Ses efforts pour conquérir le cœur de jeunes femmes se heurtent systématiquement au problème de sa nationalité, se plaint-il. "La relation s'arrête net lorsque nous nous présentons comme Afghans."
Crise humanitaire
Selon des estimations de l'ONU, près des trois quarts des 1,4 millions de réfugiés afghans officiellement répertoriés au Pakistan sont nés sur son sol.
Beaucoup vivent dans des camps de déplacés, tandis que d'autres ont refait leur vie en ville.
Des milliers d'entre eux s'affairent quotidiennement dans les bazars de Peshawar, gérant de petites échoppes regorgeant de fruits, légumes ou objets divers importés de Chine.
"Je me sens comme si j'étais dans mon propre village, dans mon propre pays", relève l'un d'entre eux, Ashiqullah Jan, âgé de 43 ans.
Mais leur statut reste précaire.
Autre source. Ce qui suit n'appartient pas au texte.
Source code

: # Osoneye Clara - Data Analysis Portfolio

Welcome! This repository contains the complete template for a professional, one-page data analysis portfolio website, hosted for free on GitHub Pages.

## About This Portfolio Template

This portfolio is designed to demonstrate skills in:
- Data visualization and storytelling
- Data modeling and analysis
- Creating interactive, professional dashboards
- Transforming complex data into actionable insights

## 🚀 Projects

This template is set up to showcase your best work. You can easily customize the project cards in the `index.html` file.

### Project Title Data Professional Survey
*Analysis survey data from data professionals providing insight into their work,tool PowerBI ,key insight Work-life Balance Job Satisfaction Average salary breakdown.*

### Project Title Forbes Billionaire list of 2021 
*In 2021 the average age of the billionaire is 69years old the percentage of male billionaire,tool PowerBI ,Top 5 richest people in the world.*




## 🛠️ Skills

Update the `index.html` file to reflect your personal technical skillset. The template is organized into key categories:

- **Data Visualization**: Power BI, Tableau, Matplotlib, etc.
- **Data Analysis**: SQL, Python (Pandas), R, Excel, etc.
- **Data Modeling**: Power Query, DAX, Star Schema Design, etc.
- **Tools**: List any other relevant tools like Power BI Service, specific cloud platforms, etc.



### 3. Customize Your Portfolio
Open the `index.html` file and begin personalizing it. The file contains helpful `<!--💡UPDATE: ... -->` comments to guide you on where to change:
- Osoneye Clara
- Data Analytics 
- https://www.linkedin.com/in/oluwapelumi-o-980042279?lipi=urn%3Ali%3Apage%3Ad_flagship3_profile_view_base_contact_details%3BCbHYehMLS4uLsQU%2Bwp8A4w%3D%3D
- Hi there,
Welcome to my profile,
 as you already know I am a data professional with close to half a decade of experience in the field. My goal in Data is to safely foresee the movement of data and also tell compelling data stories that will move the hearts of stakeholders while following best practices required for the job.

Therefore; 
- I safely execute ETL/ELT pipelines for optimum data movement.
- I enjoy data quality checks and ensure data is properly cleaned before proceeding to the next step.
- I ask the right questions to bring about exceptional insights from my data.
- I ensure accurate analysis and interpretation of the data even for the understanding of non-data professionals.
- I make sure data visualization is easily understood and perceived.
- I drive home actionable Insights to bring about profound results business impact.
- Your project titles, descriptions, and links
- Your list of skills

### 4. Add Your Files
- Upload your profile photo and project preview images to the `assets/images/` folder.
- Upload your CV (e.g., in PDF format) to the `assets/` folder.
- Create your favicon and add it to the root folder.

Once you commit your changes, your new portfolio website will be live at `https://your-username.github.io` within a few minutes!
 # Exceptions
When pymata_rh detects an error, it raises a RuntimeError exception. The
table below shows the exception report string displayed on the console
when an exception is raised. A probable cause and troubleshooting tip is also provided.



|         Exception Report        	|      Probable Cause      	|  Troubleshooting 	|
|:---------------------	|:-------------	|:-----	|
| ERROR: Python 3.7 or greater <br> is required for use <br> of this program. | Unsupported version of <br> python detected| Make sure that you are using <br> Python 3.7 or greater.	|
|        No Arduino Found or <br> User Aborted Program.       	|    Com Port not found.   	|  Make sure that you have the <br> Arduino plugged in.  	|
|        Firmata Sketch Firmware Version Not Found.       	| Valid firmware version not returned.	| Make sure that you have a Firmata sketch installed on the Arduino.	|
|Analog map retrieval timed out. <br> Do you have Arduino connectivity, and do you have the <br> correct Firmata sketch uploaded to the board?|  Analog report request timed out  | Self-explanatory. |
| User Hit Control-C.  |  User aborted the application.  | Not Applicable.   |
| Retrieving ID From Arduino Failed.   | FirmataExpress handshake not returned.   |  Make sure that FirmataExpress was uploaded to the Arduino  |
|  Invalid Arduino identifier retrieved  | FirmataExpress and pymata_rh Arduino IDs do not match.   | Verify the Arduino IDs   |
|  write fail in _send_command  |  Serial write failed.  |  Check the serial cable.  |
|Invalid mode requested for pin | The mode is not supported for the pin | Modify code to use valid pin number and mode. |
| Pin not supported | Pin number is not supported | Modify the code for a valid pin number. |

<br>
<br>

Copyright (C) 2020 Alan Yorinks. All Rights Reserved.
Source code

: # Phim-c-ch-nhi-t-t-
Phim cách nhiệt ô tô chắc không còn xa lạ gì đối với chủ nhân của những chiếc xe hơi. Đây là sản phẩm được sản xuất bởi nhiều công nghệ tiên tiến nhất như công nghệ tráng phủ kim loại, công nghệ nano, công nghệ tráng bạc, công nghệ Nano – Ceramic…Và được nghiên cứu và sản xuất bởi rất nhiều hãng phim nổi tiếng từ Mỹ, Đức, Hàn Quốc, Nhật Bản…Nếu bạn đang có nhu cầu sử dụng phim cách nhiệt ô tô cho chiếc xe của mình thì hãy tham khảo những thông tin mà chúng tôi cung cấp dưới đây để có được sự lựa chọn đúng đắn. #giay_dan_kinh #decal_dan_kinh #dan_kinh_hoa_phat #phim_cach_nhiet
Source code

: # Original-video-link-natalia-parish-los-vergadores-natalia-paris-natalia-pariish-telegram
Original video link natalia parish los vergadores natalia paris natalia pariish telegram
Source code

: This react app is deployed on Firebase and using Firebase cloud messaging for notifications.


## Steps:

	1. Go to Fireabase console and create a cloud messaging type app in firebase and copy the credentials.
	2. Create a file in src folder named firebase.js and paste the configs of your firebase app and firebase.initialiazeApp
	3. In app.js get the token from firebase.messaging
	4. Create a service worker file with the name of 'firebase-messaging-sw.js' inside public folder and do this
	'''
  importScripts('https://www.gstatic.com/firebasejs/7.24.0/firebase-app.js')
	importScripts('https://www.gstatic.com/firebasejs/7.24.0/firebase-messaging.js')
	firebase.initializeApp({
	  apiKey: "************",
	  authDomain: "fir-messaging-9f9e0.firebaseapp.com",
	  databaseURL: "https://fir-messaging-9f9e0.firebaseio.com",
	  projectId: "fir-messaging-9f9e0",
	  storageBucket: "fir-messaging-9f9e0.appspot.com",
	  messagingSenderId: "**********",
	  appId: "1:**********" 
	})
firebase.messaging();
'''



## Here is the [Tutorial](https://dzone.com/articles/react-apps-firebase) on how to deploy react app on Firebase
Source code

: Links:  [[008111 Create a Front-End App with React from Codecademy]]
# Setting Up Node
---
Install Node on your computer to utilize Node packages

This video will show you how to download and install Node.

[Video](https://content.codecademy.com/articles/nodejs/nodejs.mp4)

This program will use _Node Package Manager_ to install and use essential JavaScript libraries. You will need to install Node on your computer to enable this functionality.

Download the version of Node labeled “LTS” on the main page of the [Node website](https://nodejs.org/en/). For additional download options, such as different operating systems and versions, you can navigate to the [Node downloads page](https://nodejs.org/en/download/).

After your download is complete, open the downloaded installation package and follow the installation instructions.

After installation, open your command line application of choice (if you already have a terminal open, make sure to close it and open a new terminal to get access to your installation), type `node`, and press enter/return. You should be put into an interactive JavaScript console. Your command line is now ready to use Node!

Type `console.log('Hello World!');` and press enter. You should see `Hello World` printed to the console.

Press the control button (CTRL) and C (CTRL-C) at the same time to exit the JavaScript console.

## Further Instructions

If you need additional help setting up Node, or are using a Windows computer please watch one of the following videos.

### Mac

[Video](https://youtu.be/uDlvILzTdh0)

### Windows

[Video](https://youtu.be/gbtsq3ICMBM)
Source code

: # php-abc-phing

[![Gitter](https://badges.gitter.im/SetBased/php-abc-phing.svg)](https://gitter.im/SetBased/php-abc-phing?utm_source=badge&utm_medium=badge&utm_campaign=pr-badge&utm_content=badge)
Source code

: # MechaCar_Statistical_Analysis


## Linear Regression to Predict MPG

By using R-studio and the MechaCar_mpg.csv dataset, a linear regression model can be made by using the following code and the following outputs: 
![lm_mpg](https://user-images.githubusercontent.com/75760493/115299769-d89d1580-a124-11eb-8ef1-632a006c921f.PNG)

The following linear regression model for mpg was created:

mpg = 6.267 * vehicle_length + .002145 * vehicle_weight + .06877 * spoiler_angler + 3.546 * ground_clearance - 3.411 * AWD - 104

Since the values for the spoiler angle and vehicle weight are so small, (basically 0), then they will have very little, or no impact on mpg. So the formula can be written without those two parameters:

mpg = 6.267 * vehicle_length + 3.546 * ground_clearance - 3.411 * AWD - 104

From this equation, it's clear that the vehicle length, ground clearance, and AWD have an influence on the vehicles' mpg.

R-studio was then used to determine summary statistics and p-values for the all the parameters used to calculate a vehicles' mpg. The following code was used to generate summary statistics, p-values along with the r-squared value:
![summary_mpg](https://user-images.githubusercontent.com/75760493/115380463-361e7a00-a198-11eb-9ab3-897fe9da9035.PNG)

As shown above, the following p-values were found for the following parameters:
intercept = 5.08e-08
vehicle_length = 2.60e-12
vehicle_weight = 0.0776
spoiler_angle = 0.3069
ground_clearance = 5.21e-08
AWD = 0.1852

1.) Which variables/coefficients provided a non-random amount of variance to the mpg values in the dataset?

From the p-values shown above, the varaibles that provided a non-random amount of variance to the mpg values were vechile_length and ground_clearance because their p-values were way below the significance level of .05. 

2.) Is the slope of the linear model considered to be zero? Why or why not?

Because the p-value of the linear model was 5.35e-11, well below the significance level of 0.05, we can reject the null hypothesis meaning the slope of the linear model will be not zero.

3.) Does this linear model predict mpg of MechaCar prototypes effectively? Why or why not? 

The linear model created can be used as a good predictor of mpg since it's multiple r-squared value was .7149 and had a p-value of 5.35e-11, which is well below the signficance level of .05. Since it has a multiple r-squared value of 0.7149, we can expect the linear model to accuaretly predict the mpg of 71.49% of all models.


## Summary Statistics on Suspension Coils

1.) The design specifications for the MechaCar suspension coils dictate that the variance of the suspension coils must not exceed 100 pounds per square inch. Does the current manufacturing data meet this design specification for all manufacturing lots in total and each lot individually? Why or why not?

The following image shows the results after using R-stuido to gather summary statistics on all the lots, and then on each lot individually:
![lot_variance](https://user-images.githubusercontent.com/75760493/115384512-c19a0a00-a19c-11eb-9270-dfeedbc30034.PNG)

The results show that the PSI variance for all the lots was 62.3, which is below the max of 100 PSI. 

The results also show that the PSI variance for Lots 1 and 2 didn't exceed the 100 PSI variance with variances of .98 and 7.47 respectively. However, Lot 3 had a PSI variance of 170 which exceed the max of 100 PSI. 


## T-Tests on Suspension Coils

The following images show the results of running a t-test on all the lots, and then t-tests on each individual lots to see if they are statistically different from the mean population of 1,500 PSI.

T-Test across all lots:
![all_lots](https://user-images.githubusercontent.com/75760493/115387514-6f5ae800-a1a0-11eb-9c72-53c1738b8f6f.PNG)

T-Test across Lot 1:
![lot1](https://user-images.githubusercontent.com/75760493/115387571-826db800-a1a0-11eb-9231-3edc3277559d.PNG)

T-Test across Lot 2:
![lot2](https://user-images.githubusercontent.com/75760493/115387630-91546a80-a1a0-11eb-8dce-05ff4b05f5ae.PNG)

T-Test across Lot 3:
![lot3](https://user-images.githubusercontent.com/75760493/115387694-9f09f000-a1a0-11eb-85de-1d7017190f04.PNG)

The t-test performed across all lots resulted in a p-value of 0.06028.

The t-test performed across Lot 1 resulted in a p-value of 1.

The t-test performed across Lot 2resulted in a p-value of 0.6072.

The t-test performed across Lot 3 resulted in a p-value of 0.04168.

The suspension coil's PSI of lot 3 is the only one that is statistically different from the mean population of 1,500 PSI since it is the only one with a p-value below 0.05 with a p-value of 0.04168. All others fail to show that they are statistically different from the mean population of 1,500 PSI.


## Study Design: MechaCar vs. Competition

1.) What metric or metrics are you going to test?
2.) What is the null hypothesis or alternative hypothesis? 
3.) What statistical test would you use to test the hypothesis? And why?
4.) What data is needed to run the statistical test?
Les réfugiés se voient régulièrement intimer de quitter le pays passée une certaine date-limite, généralement décalée ensuite par les autorités en raison de la mauvaise situation sécuritaire en Afghanistan.
Nombre d'analystes tablent sur une nouvelle dégradation en 2019 en dépit d'efforts diplomatiques pour relancer les négociations de paix.
En 2016, une vague d'expulsions forcées de déplacés afghans avait donné lieu à des craintes de crise humanitaire.
L'approche d'Imran Khan est résolument différente: "Si vous êtes né en Amérique, vous avez droit à un passeport américain (...) Alors pourquoi pas ici ? Comme c'est cruel pour eux!", s'était-il indigné peu après son arrivée au pouvoir l'été dernier.
Ses adversaires avancent l'argument sécuritaire. Le Pakistan livre depuis des années une lutte sanglante contre les insurgés extrémistes sur son sol, et beaucoup sont originaires d'Afghanistan ou se cachent dans les camps de réfugiés afghans, selon l'armée.
Suite au tollé provoqué par ses propos, M. Khan ne s'est pas rétracté mais il s'est abstenu à ce jour de présenter le projet devant le Parlement.
Pour l'analyste Rahimullah Yusufzai, une mise en œuvre, si elle était confirmée, prendrait quoiqu'il en soit beaucoup de temps.
"Cela ne sera pas facile de leur accorder la nationalité, ou de trouver un consensus sur cette question au Parlement et dans le pays", juge-t-il.
Talibans et bombes
Le Haut Commissariat aux Réfugiés de l'ONU (HCR) s'est pour sa part félicité de l'annonce.
"Il y a tant de jeunes réfugiés afghans nés ici qui ne connaissent que le Pakistan", déclare à l'AFP sa représentante dans le pays, Ruvendrini Menikdiwela.
Mais la plupart des Pakistanais interrogés par l'AFP à Peshawar s'y disent férocement opposés.
Le gouvernement devrait les renvoyer "dès que possible", estime Rehman Gul, 42 ans.
Le réfugié Khayesta Khan fait de son côté valoir qu'il "ne reste rien" en Afghanistan "à part les talibans, Daech (l'Etat islamique) et les bombes".
"Je suis né ici (...). Le Pakistan est mon pays et je ne veux pas le quitter", déclare-t-il à l'AFP.